▶ [AIM OF THE EXERCISE] Please copy every line of the data in which the string "large" appears.

_ _ _

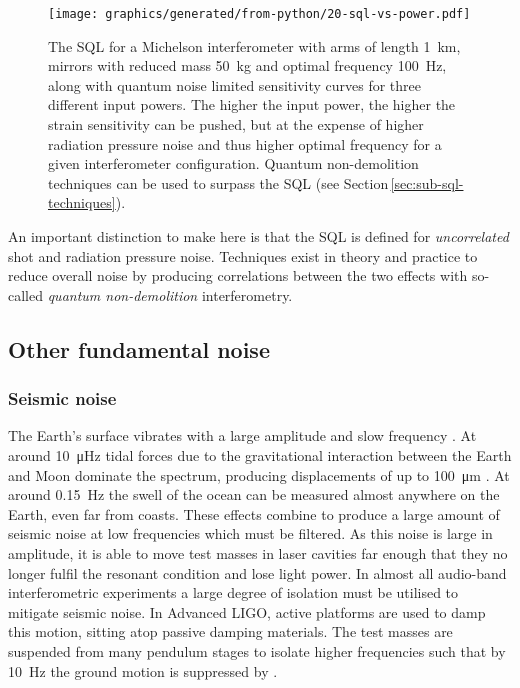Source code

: \begin{figure}
  \centering
  \texttt{[image: graphics/generated/from-python/20-sql-vs-power.pdf]}
  \caption[Standard quantum limit and the quantum noise with various input powers]{\label{fig:sql-vs-input-power}The \gls{SQL} for a Michelson interferometer with arms of length \SI{1}{\kilo\meter}, mirrors with reduced mass \SI{50}{\kilo\gram} and optimal frequency \SI{100}{\hertz}, along with quantum noise limited sensitivity curves for three different input powers. The higher the input power, the higher the strain sensitivity can be pushed, but at the expense of higher radiation pressure noise and thus higher optimal frequency for a given interferometer configuration. Quantum non-demolition techniques can be used to surpass the \gls{SQL} (see Section\,\ref{sec:sub-sql-techniques}).}
\end{figure}

An important distinction to make here is that the \gls{SQL} is defined for \emph{uncorrelated} shot and radiation pressure noise. Techniques exist in theory and practice to reduce overall noise by producing correlations between the two effects with so-called \emph{quantum non-demolition} interferometry. 

\subsection{Other fundamental noise}

\subsubsection{Seismic noise}
The Earth's surface vibrates with a large amplitude and slow frequency \cite{ET2011}. At around \SI{10}{\micro\hertz} tidal forces due to the gravitational interaction between the Earth and Moon dominate the spectrum, producing displacements of up to \SI{100}{\micro\meter} \cite{Adhikari2004}. At around \SI{0.15}{\hertz} the swell of the ocean can be measured almost anywhere on the Earth, even far from coasts. These effects combine to produce a large amount of seismic noise at low frequencies which must be filtered. As this noise is large in amplitude, it is able to move test masses in laser cavities far enough that they no longer fulfil the resonant condition and lose light power. In almost all audio-band interferometric experiments a large degree of isolation must be utilised to mitigate seismic noise. In Advanced \gls{LIGO}, active platforms are used to damp this motion, sitting atop passive damping materials. The test masses are suspended from many pendulum stages to isolate higher frequencies such that by \SI{10}{\hertz} the ground motion is suppressed by .

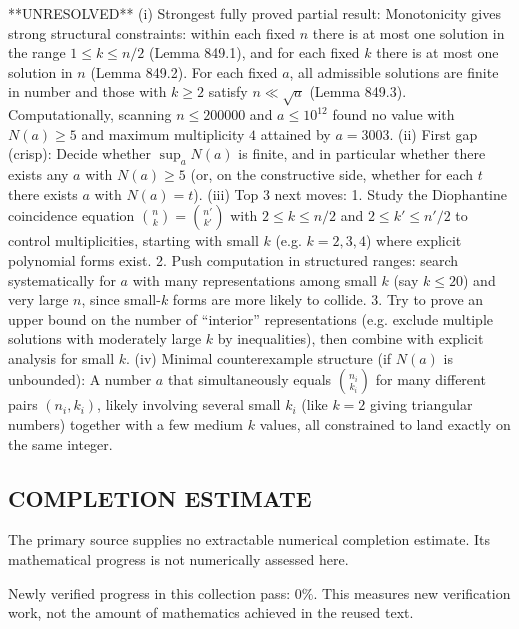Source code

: **UNRESOLVED**
(i) Strongest fully proved partial result: Monotonicity gives strong structural constraints: within each fixed $n$ there is at most one solution in the range $1\le k\le n/2$ (Lemma 849.1), and for each fixed $k$ there is at most one solution in $n$ (Lemma 849.2). For each fixed $a$, all admissible solutions are finite in number and those with $k\ge 2$ satisfy $n\ll \sqrt{a}$ (Lemma 849.3). Computationally, scanning $n\le 200000$ and $a\le 10^{12}$ found no value with $N(a)\ge 5$ and maximum multiplicity $4$ attained by $a=3003$.
(ii) First gap (crisp): Decide whether $\sup_a N(a)$ is finite, and in particular whether there exists any $a$ with $N(a)\ge 5$ (or, on the constructive side, whether for each $t$ there exists $a$ with $N(a)=t$).
(iii) Top 3 next moves:
  1. Study the Diophantine coincidence equation $\binom{n}{k}=\binom{n'}{k'}$ with $2\le k\le n/2$ and $2\le k'\le n'/2$ to control multiplicities, starting with small $k$ (e.g. $k=2,3,4$) where explicit polynomial forms exist.
  2. Push computation in structured ranges: search systematically for $a$ with many representations among small $k$ (say $k\le 20$) and very large $n$, since small-$k$ forms are more likely to collide.
  3. Try to prove an upper bound on the number of “interior” representations (e.g. exclude multiple solutions with moderately large $k$ by inequalities), then combine with explicit analysis for small $k$.
(iv) Minimal counterexample structure (if $N(a)$ is unbounded): A number $a$ that simultaneously equals $\binom{n_i}{k_i}$ for many different pairs $(n_i,k_i)$, likely involving several small $k_i$ (like $k=2$ giving triangular numbers) together with a few medium $k$ values, all constrained to land exactly on the same integer.




\subsection*{COMPLETION ESTIMATE}
The primary source supplies no extractable numerical completion estimate. Its mathematical progress is not numerically assessed here.

Newly verified progress in this collection pass: $0\%$. This measures new verification work, not the amount of mathematics achieved in the reused text.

_ _ _

▶ [RESPONSE AREA]
The Earth's surface vibrates with a large amplitude and slow frequency \cite{ET2011}. At around \SI{10}{\micro\hertz} tidal forces due to the gravitational interaction between the Earth and Moon dominate the spectrum, producing displacements of up to \SI{100}{\micro\meter} \cite{Adhikari2004}. At around \SI{0.15}{\hertz} the swell of the ocean can be measured almost anywhere on the Earth, even far from coasts. These effects combine to produce a large amount of seismic noise at low frequencies which must be filtered. As this noise is large in amplitude, it is able to move test masses in laser cavities far enough that they no longer fulfil the resonant condition and lose light power. In almost all audio-band interferometric experiments a large degree of isolation must be utilised to mitigate seismic noise. In Advanced \gls{LIGO}, active platforms are used to damp this motion, sitting atop passive damping materials. The test masses are suspended from many pendulum stages to isolate higher frequencies such that by \SI{10}{\hertz} the ground motion is suppressed by .
  2. Push computation in structured ranges: search systematically for $a$ with many representations among small $k$ (say $k\le 20$) and very large $n$, since small-$k$ forms are more likely to collide.
  3. Try to prove an upper bound on the number of “interior” representations (e.g. exclude multiple solutions with moderately large $k$ by inequalities), then combine with explicit analysis for small $k$.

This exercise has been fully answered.